Frases como “é só a cabecinha”, “depois eu coloco a camisinha”, “estou com dor de cabeça” podem aparecer na hora do rala e rola ou nas preliminares. Apesar de serem comuns e até terem virado memes nas brincadeiras entre amigos, essas mentiras podem ser sinais de uma mistura de pressão, impulsividade e medo de falhar ou decepcionar.
De acordo com uma sexóloga e psicóloga, elas funcionam como atalhos para evitar o desconforto. O objetivo não é necessariamente enganar, mas sim escapar de um momento em que vulnerabilidades viriam à tona.
O peso da performance entre eles
Para muitos homens, mentir durante o sexo é uma forma de proteger a própria autoestima. Dizer “não vou aguentar” pode ser uma maneira “torta” de justificar uma ejaculação precoce. Já o “não gosto de sexo oral” pode esconder insegurança, falta de experiência ou simplesmente egoísmo.
“A cultura machista exige que os homens sejam máquinas de sexo. Sempre prontos, potentes, infalíveis. Essa cobrança gera ansiedade e medo de decepcionar”, explica Alessandra Araújo. Mentir, nesse contexto, é menos sobre manipular e mais sobre se proteger da vergonha, do julgamento ou da ideia de fracasso, como afirma Araújo.

Elas também mentem
Se por um lado os homens são mais diretos, as mulheres também têm seu repertório de mentiras. “Estou com dor de cabeça”, “não estou me sentindo bem”, ou o clássico “já estou quase lá!” são alguns exemplos.

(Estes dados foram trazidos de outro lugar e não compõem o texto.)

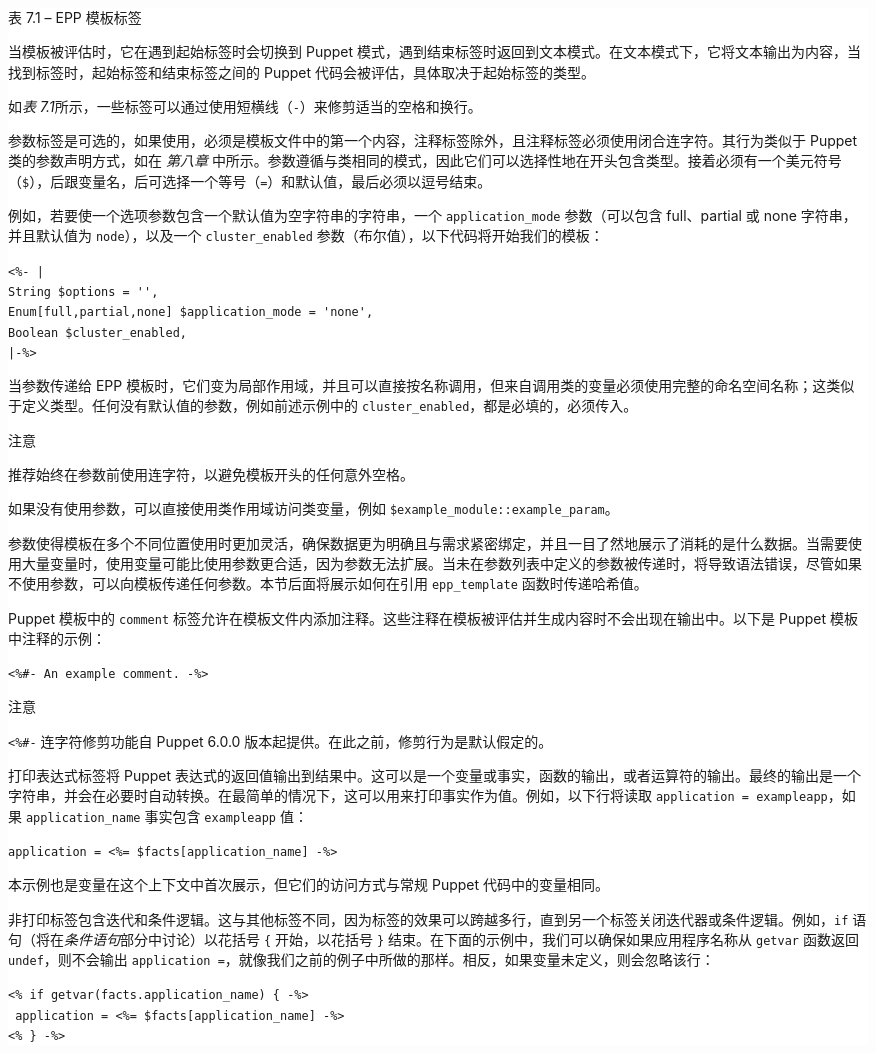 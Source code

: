 表 7.1 – EPP 模板标签

当模板被评估时，它在遇到起始标签时会切换到 Puppet 模式，遇到结束标签时返回到文本模式。在文本模式下，它将文本输出为内容，当找到标签时，起始标签和结束标签之间的 Puppet 代码会被评估，具体取决于起始标签的类型。

如*表 7.1*所示，一些标签可以通过使用短横线（`-`）来修剪适当的空格和换行。

参数标签是可选的，如果使用，必须是模板文件中的第一个内容，注释标签除外，且注释标签必须使用闭合连字符。其行为类似于 Puppet 类的参数声明方式，如在 *第八章* 中所示。参数遵循与类相同的模式，因此它们可以选择性地在开头包含类型。接着必须有一个美元符号（`$`），后跟变量名，后可选择一个等号（`=`）和默认值，最后必须以逗号结束。

例如，若要使一个选项参数包含一个默认值为空字符串的字符串，一个 `application_mode` 参数（可以包含 full、partial 或 none 字符串，并且默认值为 `node`），以及一个 `cluster_enabled` 参数（布尔值），以下代码将开始我们的模板：

```
<%- |
String $options = '',
Enum[full,partial,none] $application_mode = 'none',
Boolean $cluster_enabled,
|-%>
```

当参数传递给 EPP 模板时，它们变为局部作用域，并且可以直接按名称调用，但来自调用类的变量必须使用完整的命名空间名称；这类似于定义类型。任何没有默认值的参数，例如前述示例中的 `cluster_enabled`，都是必填的，必须传入。

注意

推荐始终在参数前使用连字符，以避免模板开头的任何意外空格。

如果没有使用参数，可以直接使用类作用域访问类变量，例如 `$example_module::example_param`。

参数使得模板在多个不同位置使用时更加灵活，确保数据更为明确且与需求紧密绑定，并且一目了然地展示了消耗的是什么数据。当需要使用大量变量时，使用变量可能比使用参数更合适，因为参数无法扩展。当未在参数列表中定义的参数被传递时，将导致语法错误，尽管如果不使用参数，可以向模板传递任何参数。本节后面将展示如何在引用 `epp_template` 函数时传递哈希值。

Puppet 模板中的 `comment` 标签允许在模板文件内添加注释。这些注释在模板被评估并生成内容时不会出现在输出中。以下是 Puppet 模板中注释的示例：

```
<%#- An example comment. -%>
```

注意

`<%#-` 连字符修剪功能自 Puppet 6.0.0 版本起提供。在此之前，修剪行为是默认假定的。

打印表达式标签将 Puppet 表达式的返回值输出到结果中。这可以是一个变量或事实，函数的输出，或者运算符的输出。最终的输出是一个字符串，并会在必要时自动转换。在最简单的情况下，这可以用来打印事实作为值。例如，以下行将读取 `application = exampleapp`，如果 `application_name` 事实包含 `exampleapp` 值：

```
application = <%= $facts[application_name] -%>
```

本示例也是变量在这个上下文中首次展示，但它们的访问方式与常规 Puppet 代码中的变量相同。

非打印标签包含迭代和条件逻辑。这与其他标签不同，因为标签的效果可以跨越多行，直到另一个标签关闭迭代器或条件逻辑。例如，`if` 语句（将在*条件语句*部分中讨论）以花括号 `{` 开始，以花括号 `}` 结束。在下面的示例中，我们可以确保如果应用程序名称从 `getvar` 函数返回 `undef`，则不会输出 `application =`，就像我们之前的例子中所做的那样。相反，如果变量未定义，则会忽略该行：

```
<% if getvar(facts.application_name) { -%>
 application = <%= $facts[application_name] -%>
<% } -%>
```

“Essas frases servem como escudos sociais”, explica a sexóloga. “Às vezes, a mulher só não quer transar. Mas em vez de dizer isso, prefere uma desculpa aceitável, para evitar conflito ou melindrar o parceiro.”
Segundo a especialista, dizer que adorou quando, na verdade, não foi nada bom é quase um clássico da “atuação” na cama. “Muitas mulheres ainda sentem que precisam validar a performance do parceiro. Fingem orgasmo para não frustrar, não parecerem difíceis ou ‘frias’”, diz Araújo.
Essa pressão vem da ideia de que a mulher deve sempre estar disponível, satisfeita e apaixonada pelo sexo. Quando isso não acontece, muitas preferem representar do que encarar um possível confronto.
Entre as mentiras mais preocupantes está a frase “não se preocupe, eu tomo anticoncepcional”, quando, na verdade, não toma ou esqueceu. Isso, segundo a sexóloga, é sinal de dificuldade em impor limites. “A mulher pode se sentir pressionada a transar sem proteção, com medo de parecer chata ou de perder o parceiro. É uma mentira que revela o quanto a assertividade ainda é um desafio para muitas”, alerta.
“O sexo é um reflexo de quem somos e do que vivemos. A melhor forma de superar isso é com diálogo. Sexo bom mesmo é o que é verdadeiro, consentido e prazeroso para todos os envolvidos”, finaliza Araújo.